INPUT RECORDS:
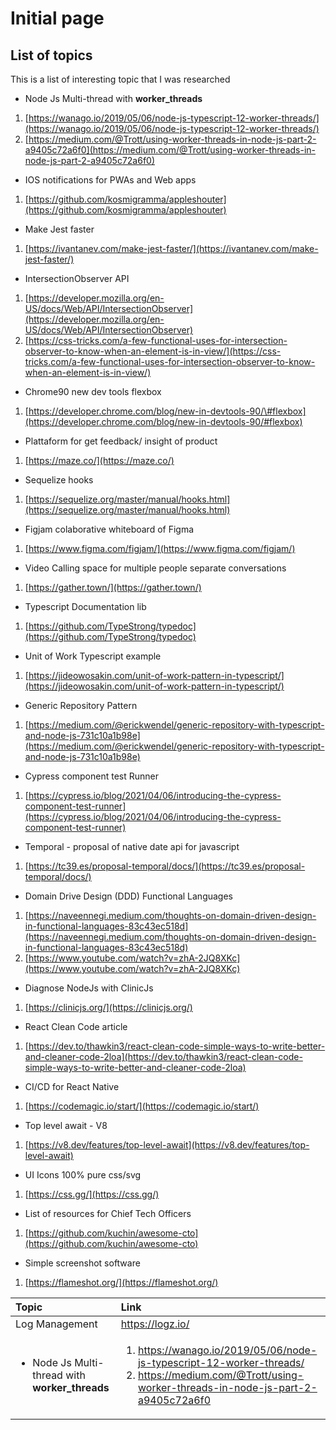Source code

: # Initial page

## List of topics

This is a list of interesting topic that I was researched 

* Node Js Multi-thread with **worker\_threads**

1. [https://wanago.io/2019/05/06/node-js-typescript-12-worker-threads/](https://wanago.io/2019/05/06/node-js-typescript-12-worker-threads/)
2. [https://medium.com/@Trott/using-worker-threads-in-node-js-part-2-a9405c72a6f0](https://medium.com/@Trott/using-worker-threads-in-node-js-part-2-a9405c72a6f0)

* IOS notifications for PWAs and Web apps

1. [https://github.com/kosmigramma/appleshouter](https://github.com/kosmigramma/appleshouter)

* Make Jest faster

1. [https://ivantanev.com/make-jest-faster/](https://ivantanev.com/make-jest-faster/)

* IntersectionObserver API

1. [https://developer.mozilla.org/en-US/docs/Web/API/IntersectionObserver](https://developer.mozilla.org/en-US/docs/Web/API/IntersectionObserver)
2. [https://css-tricks.com/a-few-functional-uses-for-intersection-observer-to-know-when-an-element-is-in-view/](https://css-tricks.com/a-few-functional-uses-for-intersection-observer-to-know-when-an-element-is-in-view/)

* Chrome90 new dev tools flexbox

1. [https://developer.chrome.com/blog/new-in-devtools-90/\#flexbox](https://developer.chrome.com/blog/new-in-devtools-90/#flexbox)

* Plattaform for get feedback/ insight of product

1. [https://maze.co/](https://maze.co/)

* Sequelize hooks

1. [https://sequelize.org/master/manual/hooks.html](https://sequelize.org/master/manual/hooks.html)

* Figjam colaborative whiteboard of Figma

1. [https://www.figma.com/figjam/](https://www.figma.com/figjam/)

* Video Calling space for multiple people separate conversations

1. [https://gather.town/](https://gather.town/)

* Typescript Documentation lib

1. [https://github.com/TypeStrong/typedoc](https://github.com/TypeStrong/typedoc)

* Unit of Work Typescript example

1. [https://jideowosakin.com/unit-of-work-pattern-in-typescript/](https://jideowosakin.com/unit-of-work-pattern-in-typescript/)

* Generic Repository Pattern

1. [https://medium.com/@erickwendel/generic-repository-with-typescript-and-node-js-731c10a1b98e](https://medium.com/@erickwendel/generic-repository-with-typescript-and-node-js-731c10a1b98e)

* Cypress component test Runner

1. [https://cypress.io/blog/2021/04/06/introducing-the-cypress-component-test-runner](https://cypress.io/blog/2021/04/06/introducing-the-cypress-component-test-runner)

* Temporal - proposal of native date api for javascript

1. [https://tc39.es/proposal-temporal/docs/](https://tc39.es/proposal-temporal/docs/)

* Domain Drive Design \(DDD\) Functional Languages

1. [https://naveennegi.medium.com/thoughts-on-domain-driven-design-in-functional-languages-83c43ec518d](https://naveennegi.medium.com/thoughts-on-domain-driven-design-in-functional-languages-83c43ec518d)
2. [https://www.youtube.com/watch?v=zhA-2JQ8XKc](https://www.youtube.com/watch?v=zhA-2JQ8XKc)

* Diagnose NodeJs with ClinicJs

1. [https://clinicjs.org/](https://clinicjs.org/)

* React Clean Code article 

1. [https://dev.to/thawkin3/react-clean-code-simple-ways-to-write-better-and-cleaner-code-2loa](https://dev.to/thawkin3/react-clean-code-simple-ways-to-write-better-and-cleaner-code-2loa)

* CI/CD for React Native

1. [https://codemagic.io/start/](https://codemagic.io/start/)

* Top level await - V8

1. [https://v8.dev/features/top-level-await](https://v8.dev/features/top-level-await)

* UI Icons 100% pure css/svg

1. [https://css.gg/](https://css.gg/)

* List of resources for Chief Tech Officers

1. [https://github.com/kuchin/awesome-cto](https://github.com/kuchin/awesome-cto)

* Simple screenshot software

1. [https://flameshot.org/](https://flameshot.org/)

<table>
  <thead>
    <tr>
      <th style="text-align:left">Topic</th>
      <th style="text-align:left">Link</th>
    </tr>
  </thead>
  <tbody>
    <tr>
      <td style="text-align:left">Log Management</td>
      <td style="text-align:left"><a href="https://logz.io/">https://logz.io/</a>
      </td>
    </tr>
    <tr>
      <td style="text-align:left">
        <p></p>
        <ul>
          <li>Node Js Multi-thread with <b>worker_threads</b>
          </li>
        </ul>
      </td>
      <td style="text-align:left">
        <p></p>
        <ol>
          <li><a href="https://wanago.io/2019/05/06/node-js-typescript-12-worker-threads/">https://wanago.io/2019/05/06/node-js-typescript-12-worker-threads/</a>
          </li>
          <li><a href="https://medium.com/@Trott/using-worker-threads-in-node-js-part-2-a9405c72a6f0">https://medium.com/@Trott/using-worker-threads-in-node-js-part-2-a9405c72a6f0</a>
          </li>
        </ol>
      </td>
    </tr>
  </tbody>
</table>









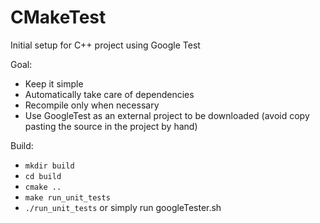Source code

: # CMakeTest
Initial setup for C++ project using Google Test

Goal:

- Keep it simple
- Automatically take care of dependencies
- Recompile only when necessary
- Use GoogleTest as an external project to be downloaded (avoid copy pasting the source in the project by hand)

Build:

- `mkdir build`
- `cd build`
- `cmake ..`
- `make run_unit_tests`
- `./run_unit_tests`
or simply run googleTester.sh
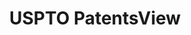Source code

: ---
bigquery: https://console.cloud.google.com/bigquery?p=patents-public-data&d=patentsview&page=dataset
citation: Attribution should be given to PatentsView for use, distribution, or derivative
  works.
code: https://github.com/CSSIP-AIR/PatentsView-Code-Snippets/
contributors: USPTO
cost: None
description: 'PatentsView includes US patent data including raw data (summaries, applications,
  pregrant applications), disambugations of inventors and assignees, and inventor
  gender estimates.  Also foreign priority data, # of figures and sheets, and government
  interest statements.'
documentation: https://patentsview.org/query/builder-faqs
last_edit: Mon, 04 Apr 2022 19:02:57 GMT
location: https://patentsview.org/
maintained_by: USPTO
record_creation_timestamp: 12/2/2020 17:20:46
schema_fields: '[''withdrawn'', ''group'', ''disamb_assignee_id_20191231'', ''filename'',
  ''term_disclaimer'', ''classification_status'', ''assignee_id'', ''mainclass_id'',
  ''latin_name'', ''category_id'', ''type'', ''status'', ''contract_award_number'',
  ''num_sheets'', ''county'', ''_102_date'', ''location_id'', ''group_id'', ''level_two'',
  ''state'', ''id'', ''rawlocation_id'', ''reldocno'', ''male'', ''lapse_of_patent'',
  ''attribution_status'', ''exemplary'', ''section_id'', ''date'', ''disamb_inventor_id_20170808'',
  ''disamb_inventor_id_20180528'', ''disamb_inventor_id_20171003'', ''fname'', ''classification_level'',
  ''relkind'', ''f371_date'', ''name'', ''lawyer_id'', ''longitude'', ''kind'', ''category'',
  ''disamb_assignee_id_20200630'', ''disamb_inventor_id_20190312'', ''rawassignee_id'',
  ''applicant_type'', ''length'', ''disclaimer_date'', ''series_code'', ''doc_type'',
  ''name_last'', ''role'', ''city'', ''latlong'', ''field_id'', ''term_extension'',
  ''variety'', ''disamb_inventor_id_20191008'', ''inventor_id'', ''subcategory_id'',
  ''disamb_inventor_id_20200331'', ''disamb_assignee_id_20181127'', ''disamb_inventor_id_20170307'',
  ''disamb_inventor_id_20200630'', ''disamb_inventor_id_20201229'', ''patent_id'',
  ''disamb_inventor_id_20181127'', ''ipc_class'', ''organization_id'', ''application_id'',
  ''main_group'', ''_371_date'', ''organization'', ''rule_47'', ''male_flag'', ''classification_data_source'',
  ''subsection_id'', ''disamb_assignee_id_20200929'', ''term_grant'', ''country'',
  ''designation'', ''county_fips'', ''sector_title'', ''disamb_assignee_id_20190312'',
  ''level_three'', ''subgroup_id'', ''deceased'', ''disamb_inventor_id_20200929'',
  ''publication_number'', ''rel_id'', ''text'', ''disamb_assignee_id_20190820'', ''num'',
  ''f102_date'', ''country_transformed'', ''citation_id'', ''field_title'', ''name_first'',
  ''disamb_inventor_id_20191231'', ''uuid'', ''symbol_position'', ''section'', ''level_one'',
  ''sequence'', ''latitude'', ''disamb_inventor_id_20171226'', ''ipc_version_indicator'',
  ''disamb_inventor_id_20190820'', ''rawinventor_id'', ''number'', ''subclass'', ''state_fips'',
  ''lname'', ''disamb_assignee_id_20191008'', ''gi_statement'', ''classification_value'',
  ''action_date'', ''num_figures'', ''doctype'', ''disamb_assignee_id_20200331'',
  ''num_claims'', ''subclass_id'', ''dependent'', ''title'', ''subgroup'', ''abstract'']'
shortname: patentsview
tags:
- disambiguation
- United States
- gender
terms_of_use: Creative Commons Attribution 4.0 International License.
timeframe: 1963-1999
title: USPTO PatentsView
uuid: cf1780b1-e265-4e49-8d1d-83b9cfe0fd9a
---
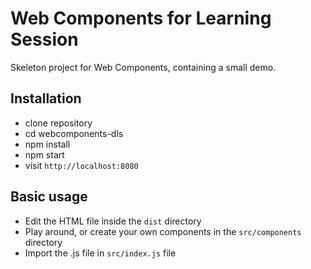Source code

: # Web Components for Learning Session

Skeleton project for Web Components, containing a small demo.

## Installation

* clone repository
* cd webcomponents-dls
* npm install
* npm start
* visit `http://localhost:8080`

## Basic usage
* Edit the HTML file inside the `dist` directory
* Play around, or create your own components in the `src/components` directory
* Import the .js file in `src/index.js` file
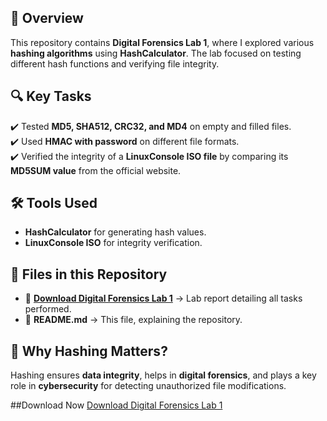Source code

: ## 📌 Overview  
This repository contains **Digital Forensics Lab 1**, where I explored various **hashing algorithms** using **HashCalculator**. The lab focused on testing different hash functions and verifying file integrity.  

## 🔍 Key Tasks  
✔️ Tested **MD5, SHA512, CRC32, and MD4** on empty and filled files.  
✔️ Used **HMAC with password** on different file formats.  
✔️ Verified the integrity of a **LinuxConsole ISO file** by comparing its **MD5SUM value** from the official website.  

## 🛠️ Tools Used  
- **HashCalculator** for generating hash values.  
- **LinuxConsole ISO** for integrity verification.  

## 📂 Files in this Repository  
- 📄 **[Download Digital Forensics Lab 1](./DigitalForensicsLab1.docx)** → Lab report detailing all tasks performed.  
- 📝 **README.md** → This file, explaining the repository.  

## 📢 Why Hashing Matters?  
Hashing ensures **data integrity**, helps in **digital forensics**, and plays a key role in **cybersecurity** for detecting unauthorized file modifications.  

##Download Now
[Download Digital Forensics Lab 1](https://github.com/yourusername/Digital-Forensics-Lab/blob/main/DigitalForensicsLab1.docx?raw=true)
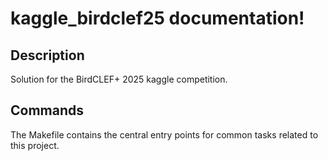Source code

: # kaggle_birdclef25 documentation!

## Description

Solution for the BirdCLEF+ 2025 kaggle competition.

## Commands

The Makefile contains the central entry points for common tasks related to this project.

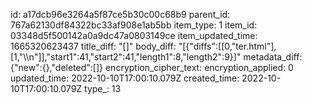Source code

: id: a17dcb96e3264a5f87ce5b30c00c68b9
parent_id: 767a62130df84322bc33af908e1ab5bb
item_type: 1
item_id: 03348d5f500142a0a9dc47a0803149ce
item_updated_time: 1665320623437
title_diff: "[]"
body_diff: "[{\"diffs\":[[0,\"ter.html\"],[1,\"\\\n\"]],\"start1\":41,\"start2\":41,\"length1\":8,\"length2\":9}]"
metadata_diff: {"new":{},"deleted":[]}
encryption_cipher_text: 
encryption_applied: 0
updated_time: 2022-10-10T17:00:10.079Z
created_time: 2022-10-10T17:00:10.079Z
type_: 13
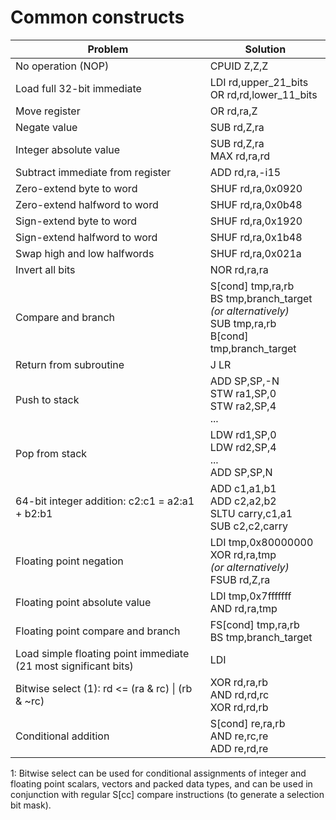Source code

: # Common constructs

| Problem | Solution |
|---|---|
| No operation (NOP) | CPUID Z,Z,Z |
| Load full 32-bit immediate | LDI rd,upper\_21\_bits<br>OR rd,rd,lower\_11\_bits |
| Move register | OR rd,ra,Z |
| Negate value | SUB rd,Z,ra |
| Integer absolute value | SUB rd,Z,ra<br>MAX rd,ra,rd |
| Subtract immediate from register | ADD rd,ra,-i15 |
| Zero-extend byte to word | SHUF rd,ra,0x0920 |
| Zero-extend halfword to word | SHUF rd,ra,0x0b48 |
| Sign-extend byte to word | SHUF rd,ra,0x1920 |
| Sign-extend halfword to word | SHUF rd,ra,0x1b48 |
| Swap high and low halfwords | SHUF rd,ra,0x021a |
| Invert all bits | NOR rd,ra,ra |
| Compare and branch | S[cond] tmp,ra,rb<br>BS tmp,branch\_target<br>*(or alternatively)*<br>SUB tmp,ra,rb<br>B[cond] tmp,branch\_target |
| Return from subroutine | J LR |
| Push to stack | ADD SP,SP,-N<br>STW ra1,SP,0<br>STW ra2,SP,4<br>... |
| Pop from stack | LDW rd1,SP,0<br>LDW rd2,SP,4<br>...<br>ADD SP,SP,N |
| 64-bit integer addition: c2:c1 = a2:a1 + b2:b1 | ADD c1,a1,b1<br>ADD c2,a2,b2<br>SLTU carry,c1,a1<br>SUB c2,c2,carry |
| Floating point negation | LDI tmp,0x80000000<br>XOR rd,ra,tmp<br>*(or alternatively)*<br>FSUB rd,Z,ra |
| Floating point absolute value | LDI tmp,0x7fffffff<br>AND rd,ra,tmp |
| Floating point compare and branch | FS[cond] tmp,ra,rb<br>BS tmp,branch\_target |
| Load simple floating point immediate (21 most significant bits) | LDI |
| Bitwise select (1): rd <= (ra & rc) \| (rb & ~rc) | XOR rd,ra,rb<br>AND rd,rd,rc<br>XOR rd,rd,rb |
| Conditional addition | S[cond] re,ra,rb<br>AND re,rc,re<br>ADD re,rd,re |

1: Bitwise select can be used for conditional assignments of integer and floating point scalars, vectors and packed data types, and can be used in conjunction with regular S[cc] compare instructions (to generate a selection bit mask).
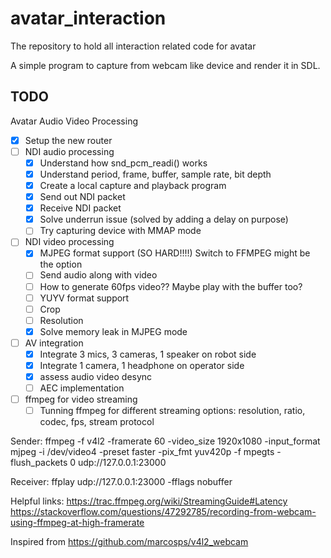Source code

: # avatar_interaction
The repository to hold all interaction related code for avatar

A simple program to capture from webcam like device and render it in SDL.


## TODO
Avatar Audio Video Processing
- [x] Setup the new router
- [ ] NDI audio processing
    - [x] Understand how snd_pcm_readi() works
    - [x] Understand period, frame, buffer, sample rate, bit depth
    - [x] Create a local capture and playback program 
    - [x] Send out NDI packet
    - [x] Receive NDI packet
    - [x] Solve underrun issue (solved by adding a delay on purpose)
    - [ ] Try capturing device with MMAP mode
- [ ] NDI video processing
    - [x] MJPEG format support (SO HARD!!!!) Switch to FFMPEG might be the option
    - [ ] Send audio along with video
    - [ ] How to generate 60fps video?? Maybe play with the buffer too?
    - [ ] YUYV format support
    - [ ] Crop 
    - [ ] Resolution
    - [x] Solve memory leak in MJPEG mode
- [ ] AV integration
    - [x] Integrate 3 mics, 3 cameras, 1 speaker on robot side
    - [x] Integrate 1 camera, 1 headphone on operator side
    - [x] assess audio video desync
    - [ ] AEC implementation

- [ ] ffmpeg for video streaming
    - [ ] Tunning ffmpeg for different streaming options: resolution, ratio, codec, fps, stream protocol

Sender: ffmpeg -f v4l2 -framerate 60 -video_size 1920x1080 -input_format mjpeg -i /dev/video4 -preset faster -pix_fmt yuv420p -f mpegts -flush_packets 0 udp://127.0.0.1:23000

Receiver: ffplay  udp://127.0.0.1:23000 -fflags nobuffer

  Helpful links:
  https://trac.ffmpeg.org/wiki/StreamingGuide#Latency
  https://stackoverflow.com/questions/47292785/recording-from-webcam-using-ffmpeg-at-high-framerate


Inspired from https://github.com/marcosps/v4l2_webcam

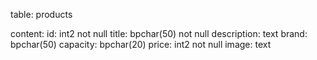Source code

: table: products

content:
id: int2 not null
title: bpchar(50) not null
description: text
brand: bpchar(50)
capacity: bpchar(20)
price: int2 not null
image: text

YOUR TASK:
Go through the listing above and find each line containing the string "Solve"; copy those lines.

EXPECTED ANSWER:
    - [x] Solve underrun issue (solved by adding a delay on purpose)
    - [x] Solve memory leak in MJPEG mode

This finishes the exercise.